Exercise details:
Each record must be retyped word for word.
BEGIN Data records
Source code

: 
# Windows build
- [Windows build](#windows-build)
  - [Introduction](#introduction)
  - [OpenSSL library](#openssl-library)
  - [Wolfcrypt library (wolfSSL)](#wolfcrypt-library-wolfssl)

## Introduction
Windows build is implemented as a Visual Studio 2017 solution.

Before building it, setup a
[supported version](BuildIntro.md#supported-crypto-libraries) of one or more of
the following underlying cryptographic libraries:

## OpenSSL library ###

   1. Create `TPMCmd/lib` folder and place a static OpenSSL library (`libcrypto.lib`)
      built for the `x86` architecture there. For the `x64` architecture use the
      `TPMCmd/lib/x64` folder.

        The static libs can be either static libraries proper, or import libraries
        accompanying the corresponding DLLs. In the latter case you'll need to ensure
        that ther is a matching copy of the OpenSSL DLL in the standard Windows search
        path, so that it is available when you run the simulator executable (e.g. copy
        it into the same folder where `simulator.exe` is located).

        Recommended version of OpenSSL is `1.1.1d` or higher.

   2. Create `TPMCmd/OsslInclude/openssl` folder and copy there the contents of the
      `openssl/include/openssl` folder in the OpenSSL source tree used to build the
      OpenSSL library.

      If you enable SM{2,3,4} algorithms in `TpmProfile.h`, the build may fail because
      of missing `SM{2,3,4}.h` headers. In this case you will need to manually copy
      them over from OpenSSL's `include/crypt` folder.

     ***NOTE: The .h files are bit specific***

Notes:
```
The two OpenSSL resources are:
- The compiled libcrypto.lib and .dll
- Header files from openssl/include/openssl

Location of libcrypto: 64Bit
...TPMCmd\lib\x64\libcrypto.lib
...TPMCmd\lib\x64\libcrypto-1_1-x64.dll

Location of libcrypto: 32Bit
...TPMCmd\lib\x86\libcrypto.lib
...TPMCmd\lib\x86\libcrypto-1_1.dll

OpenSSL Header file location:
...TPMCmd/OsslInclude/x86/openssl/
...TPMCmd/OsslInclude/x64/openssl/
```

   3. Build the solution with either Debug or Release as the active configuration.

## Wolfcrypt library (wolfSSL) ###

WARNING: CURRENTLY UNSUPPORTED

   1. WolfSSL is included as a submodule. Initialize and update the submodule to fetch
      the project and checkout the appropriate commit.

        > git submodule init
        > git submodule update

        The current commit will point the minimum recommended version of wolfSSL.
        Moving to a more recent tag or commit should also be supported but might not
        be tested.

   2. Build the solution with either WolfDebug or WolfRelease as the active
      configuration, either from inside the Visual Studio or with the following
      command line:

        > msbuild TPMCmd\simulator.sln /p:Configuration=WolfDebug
END Data records
Response to this task:
Source code

: 
# Windows build
- [Windows build](#windows-build)
  - [Introduction](#introduction)
  - [OpenSSL library](#openssl-library)
  - [Wolfcrypt library (wolfSSL)](#wolfcrypt-library-wolfssl)

## Introduction
Windows build is implemented as a Visual Studio 2017 solution.

Before building it, setup a
[supported version](BuildIntro.md#supported-crypto-libraries) of one or more of
the following underlying cryptographic libraries:

## OpenSSL library ###

   1. Create `TPMCmd/lib` folder and place a static OpenSSL library (`libcrypto.lib`)
      built for the `x86` architecture there. For the `x64` architecture use the
      `TPMCmd/lib/x64` folder.

        The static libs can be either static libraries proper, or import libraries
        accompanying the corresponding DLLs. In the latter case you'll need to ensure
        that ther is a matching copy of the OpenSSL DLL in the standard Windows search
        path, so that it is available when you run the simulator executable (e.g. copy
        it into the same folder where `simulator.exe` is located).

        Recommended version of OpenSSL is `1.1.1d` or higher.

   2. Create `TPMCmd/OsslInclude/openssl` folder and copy there the contents of the
      `openssl/include/openssl` folder in the OpenSSL source tree used to build the
      OpenSSL library.

      If you enable SM{2,3,4} algorithms in `TpmProfile.h`, the build may fail because
      of missing `SM{2,3,4}.h` headers. In this case you will need to manually copy
      them over from OpenSSL's `include/crypt` folder.

     ***NOTE: The .h files are bit specific***

Notes:
```
The two OpenSSL resources are:
- The compiled libcrypto.lib and .dll
- Header files from openssl/include/openssl

Location of libcrypto: 64Bit
...TPMCmd\lib\x64\libcrypto.lib
...TPMCmd\lib\x64\libcrypto-1_1-x64.dll

Location of libcrypto: 32Bit
...TPMCmd\lib\x86\libcrypto.lib
...TPMCmd\lib\x86\libcrypto-1_1.dll

OpenSSL Header file location:
...TPMCmd/OsslInclude/x86/openssl/
...TPMCmd/OsslInclude/x64/openssl/
```

   3. Build the solution with either Debug or Release as the active configuration.

## Wolfcrypt library (wolfSSL) ###

WARNING: CURRENTLY UNSUPPORTED

   1. WolfSSL is included as a submodule. Initialize and update the submodule to fetch
      the project and checkout the appropriate commit.

        > git submodule init
        > git submodule update

        The current commit will point the minimum recommended version of wolfSSL.
        Moving to a more recent tag or commit should also be supported but might not
        be tested.

   2. Build the solution with either WolfDebug or WolfRelease as the active
      configuration, either from inside the Visual Studio or with the following
      command line:

        > msbuild TPMCmd\simulator.sln /p:Configuration=WolfDebug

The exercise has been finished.